I do think there is an effect where when you make more, you have to pay more for some things, and people do no always understand the impact that has.

For example, I make about $50K a year in base salary in a middle-middle class job. But my health insurance premiums are reasonable for just me, but for the family they are $10K a year, and since we each have a $2400 deductible, I have to save another chunk in case we actually need to go to the doctor. If I actually made $39k/year, my kid would be eligible for CHIP. Now, I am very grateful that we can afford to insure ourselves, and that that means my husband is covered as well, but I do kind of suspect that when someone who lives on $40K and insures their kid through CHIP hears I live on $50K, they are thinking that means I have $500/month more to spend than they do. I don’t. I imagine that scales up.

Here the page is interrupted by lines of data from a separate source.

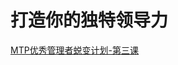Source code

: # 打造你的独特领导力

[MTP优秀管理者蜕变计划-第三课](https://search-operate.bj.bcebos.com/ourlearn/13bc177df384fd2fb10974237065c4ae.MP4 ':include :type=video width=40% controls=true style="margin-left:20%;"')
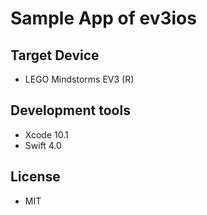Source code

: # Sample App of ev3ios

## Target Device

- LEGO Mindstorms EV3 (R)

## Development tools

- Xcode 10.1
- Swift 4.0

## License

- MIT
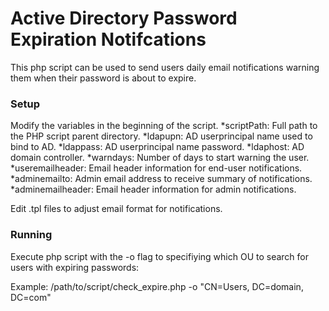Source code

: # Active Directory Password Expiration Notifcations
This php script can be used to send users daily email notifications warning them
when their password is about to expire.  

### Setup
Modify the variables in the beginning of the script.
*scriptPath: Full path to the PHP script parent directory.
*ldapupn: AD userprincipal name used to bind to AD.
*ldappass: AD userprincipal name password.
*ldaphost: AD domain controller.
*warndays: Number of days to start warning the user.
*useremailheader: Email header information for end-user notifications.
*adminemailto: Admin email address to receive summary of notifications.
*adminemailheader: Email header information for admin notifications.



Edit .tpl files to adjust email format for notifications.

### Running
Execute php script with the -o flag to specifiying which OU to search for users 
with expiring passwords:



Example: /path/to/script/check_expire.php -o "CN=Users, DC=domain, DC=com"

The reason that this is hogwash can be explained by looking at different areas of the same country: It is far more expensive to live in Washington DC than it is to live in Topeka, KS.

Why don’t we just move everyone in DC to Topeka who makes less than $50k per year so that they can live way better?

It doesn’t work that way, even within a single country. Most of the lowly-paid are manual laborers. Let’s say a McDonalds employee or such. Well, you can’t flip burgers from Topeka for people in DC. So you can’t move. But you also can’t move up in DC that much because you spend most of your time struggling to survive.

So, how will be give the people with the “benefit” of making $10,000 such purchasing power as if they were living in the poor parts of Africa? Just because there are people in Africa that subsistence farm/fish all their meals doesn’t mean that Americans who are destitute should be thankful they can barely survive in a different system where they can’t even afford to buy six square feet to grown their own food with their income.

The view of having enough cash to be “rich” compared to poor people in different situations, in my opinion, would be meritorious only if the US had some comparable way to reasonably afford subsistence-level farming or fishing if you couldn’t make enough money to feed yourself.

I assumed you were talking about you, an adult.

That’s a very good point. If your household is making $100k, but you’ve got, collectively, $200k in student loan debt and $500k in mortgage debt, then all that income doesn’t go so far. But with the same income and no debt, including a paid-off house, then you really should do fine no matter where in the country you live.